▶ YOUR OBJECTIVE
Every record must be repeated exactly, with no omission.

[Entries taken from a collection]
•••
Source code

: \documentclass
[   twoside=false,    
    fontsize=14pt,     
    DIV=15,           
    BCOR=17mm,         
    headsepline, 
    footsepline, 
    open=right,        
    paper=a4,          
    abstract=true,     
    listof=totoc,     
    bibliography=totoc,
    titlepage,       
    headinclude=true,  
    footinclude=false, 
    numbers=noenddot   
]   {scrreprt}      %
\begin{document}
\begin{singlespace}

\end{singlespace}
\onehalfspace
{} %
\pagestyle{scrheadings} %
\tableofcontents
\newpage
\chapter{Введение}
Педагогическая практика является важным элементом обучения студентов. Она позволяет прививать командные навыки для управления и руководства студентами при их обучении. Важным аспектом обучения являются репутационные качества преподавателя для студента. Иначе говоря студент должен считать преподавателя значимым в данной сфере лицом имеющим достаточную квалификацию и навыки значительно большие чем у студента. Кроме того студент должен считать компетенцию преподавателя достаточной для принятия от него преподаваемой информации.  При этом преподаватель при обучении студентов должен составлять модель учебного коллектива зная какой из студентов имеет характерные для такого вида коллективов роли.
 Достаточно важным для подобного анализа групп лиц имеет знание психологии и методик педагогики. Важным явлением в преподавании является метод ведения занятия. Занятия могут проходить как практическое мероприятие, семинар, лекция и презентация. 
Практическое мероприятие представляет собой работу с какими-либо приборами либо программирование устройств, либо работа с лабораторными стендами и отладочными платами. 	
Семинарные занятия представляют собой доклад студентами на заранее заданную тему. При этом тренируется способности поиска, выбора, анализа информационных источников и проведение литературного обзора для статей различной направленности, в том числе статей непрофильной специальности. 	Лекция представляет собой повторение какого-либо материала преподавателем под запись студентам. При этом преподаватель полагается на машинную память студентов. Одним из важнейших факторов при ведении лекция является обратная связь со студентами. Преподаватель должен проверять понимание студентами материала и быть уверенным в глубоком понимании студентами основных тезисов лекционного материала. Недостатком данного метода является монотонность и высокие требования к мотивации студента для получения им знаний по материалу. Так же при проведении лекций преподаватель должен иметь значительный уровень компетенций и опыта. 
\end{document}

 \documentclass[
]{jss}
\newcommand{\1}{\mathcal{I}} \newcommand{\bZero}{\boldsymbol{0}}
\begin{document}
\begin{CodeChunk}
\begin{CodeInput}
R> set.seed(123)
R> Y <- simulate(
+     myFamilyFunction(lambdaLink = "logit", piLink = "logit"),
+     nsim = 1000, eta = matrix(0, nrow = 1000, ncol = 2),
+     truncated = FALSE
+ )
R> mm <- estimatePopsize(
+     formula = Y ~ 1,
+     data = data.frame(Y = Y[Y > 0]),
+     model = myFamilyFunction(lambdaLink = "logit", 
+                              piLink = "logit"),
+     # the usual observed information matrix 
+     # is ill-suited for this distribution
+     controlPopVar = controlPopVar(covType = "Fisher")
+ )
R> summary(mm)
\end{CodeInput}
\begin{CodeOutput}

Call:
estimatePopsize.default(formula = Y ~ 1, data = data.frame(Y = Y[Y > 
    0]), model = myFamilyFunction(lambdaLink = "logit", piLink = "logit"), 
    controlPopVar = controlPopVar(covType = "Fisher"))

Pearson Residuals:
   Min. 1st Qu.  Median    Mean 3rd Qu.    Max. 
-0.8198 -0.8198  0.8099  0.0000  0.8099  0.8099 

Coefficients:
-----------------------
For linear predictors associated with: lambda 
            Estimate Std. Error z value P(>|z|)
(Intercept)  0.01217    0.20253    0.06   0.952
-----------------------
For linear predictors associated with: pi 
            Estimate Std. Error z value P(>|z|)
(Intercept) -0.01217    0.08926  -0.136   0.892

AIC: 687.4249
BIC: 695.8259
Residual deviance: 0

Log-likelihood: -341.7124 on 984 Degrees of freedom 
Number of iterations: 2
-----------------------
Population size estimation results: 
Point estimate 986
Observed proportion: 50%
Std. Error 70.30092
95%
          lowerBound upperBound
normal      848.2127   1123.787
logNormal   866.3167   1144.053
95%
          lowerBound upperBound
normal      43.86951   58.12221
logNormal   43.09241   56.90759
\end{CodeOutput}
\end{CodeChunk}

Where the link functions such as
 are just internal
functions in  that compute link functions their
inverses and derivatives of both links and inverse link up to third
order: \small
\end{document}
•••
▶ THE COMPLETED TASK
Source code

: \documentclass
[   twoside=false,    
    fontsize=14pt,     
    DIV=15,           
    BCOR=17mm,         
    headsepline, 
    footsepline, 
    open=right,        
    paper=a4,          
    abstract=true,     
    listof=totoc,     
    bibliography=totoc,
    titlepage,       
    headinclude=true,  
    footinclude=false, 
    numbers=noenddot   
]   {scrreprt}      %
\begin{document}
\begin{singlespace}

\end{singlespace}
\onehalfspace
{} %
\pagestyle{scrheadings} %
\tableofcontents
\newpage
\chapter{Введение}
Педагогическая практика является важным элементом обучения студентов. Она позволяет прививать командные навыки для управления и руководства студентами при их обучении. Важным аспектом обучения являются репутационные качества преподавателя для студента. Иначе говоря студент должен считать преподавателя значимым в данной сфере лицом имеющим достаточную квалификацию и навыки значительно большие чем у студента. Кроме того студент должен считать компетенцию преподавателя достаточной для принятия от него преподаваемой информации.  При этом преподаватель при обучении студентов должен составлять модель учебного коллектива зная какой из студентов имеет характерные для такого вида коллективов роли.
 Достаточно важным для подобного анализа групп лиц имеет знание психологии и методик педагогики. Важным явлением в преподавании является метод ведения занятия. Занятия могут проходить как практическое мероприятие, семинар, лекция и презентация. 
Практическое мероприятие представляет собой работу с какими-либо приборами либо программирование устройств, либо работа с лабораторными стендами и отладочными платами. 	
Семинарные занятия представляют собой доклад студентами на заранее заданную тему. При этом тренируется способности поиска, выбора, анализа информационных источников и проведение литературного обзора для статей различной направленности, в том числе статей непрофильной специальности. 	Лекция представляет собой повторение какого-либо материала преподавателем под запись студентам. При этом преподаватель полагается на машинную память студентов. Одним из важнейших факторов при ведении лекция является обратная связь со студентами. Преподаватель должен проверять понимание студентами материала и быть уверенным в глубоком понимании студентами основных тезисов лекционного материала. Недостатком данного метода является монотонность и высокие требования к мотивации студента для получения им знаний по материалу. Так же при проведении лекций преподаватель должен иметь значительный уровень компетенций и опыта. 
\end{document}

 \documentclass[
]{jss}
\newcommand{\1}{\mathcal{I}} \newcommand{\bZero}{\boldsymbol{0}}
\begin{document}
\begin{CodeChunk}
\begin{CodeInput}
R> set.seed(123)
R> Y <- simulate(
+     myFamilyFunction(lambdaLink = "logit", piLink = "logit"),
+     nsim = 1000, eta = matrix(0, nrow = 1000, ncol = 2),
+     truncated = FALSE
+ )
R> mm <- estimatePopsize(
+     formula = Y ~ 1,
+     data = data.frame(Y = Y[Y > 0]),
+     model = myFamilyFunction(lambdaLink = "logit", 
+                              piLink = "logit"),
+     # the usual observed information matrix 
+     # is ill-suited for this distribution
+     controlPopVar = controlPopVar(covType = "Fisher")
+ )
R> summary(mm)
\end{CodeInput}
\begin{CodeOutput}

Call:
estimatePopsize.default(formula = Y ~ 1, data = data.frame(Y = Y[Y > 
    0]), model = myFamilyFunction(lambdaLink = "logit", piLink = "logit"), 
    controlPopVar = controlPopVar(covType = "Fisher"))

Pearson Residuals:
   Min. 1st Qu.  Median    Mean 3rd Qu.    Max. 
-0.8198 -0.8198  0.8099  0.0000  0.8099  0.8099 

Coefficients:
-----------------------
For linear predictors associated with: lambda 
            Estimate Std. Error z value P(>|z|)
(Intercept)  0.01217    0.20253    0.06   0.952
-----------------------
For linear predictors associated with: pi 
            Estimate Std. Error z value P(>|z|)
(Intercept) -0.01217    0.08926  -0.136   0.892

AIC: 687.4249
BIC: 695.8259
Residual deviance: 0

Log-likelihood: -341.7124 on 984 Degrees of freedom 
Number of iterations: 2
-----------------------
Population size estimation results: 
Point estimate 986
Observed proportion: 50%
Std. Error 70.30092
95%
          lowerBound upperBound
normal      848.2127   1123.787
logNormal   866.3167   1144.053
95%
          lowerBound upperBound
normal      43.86951   58.12221
logNormal   43.09241   56.90759
\end{CodeOutput}
\end{CodeChunk}

Where the link functions such as
 are just internal
functions in  that compute link functions their
inverses and derivatives of both links and inverse link up to third
order: \small
\end{document}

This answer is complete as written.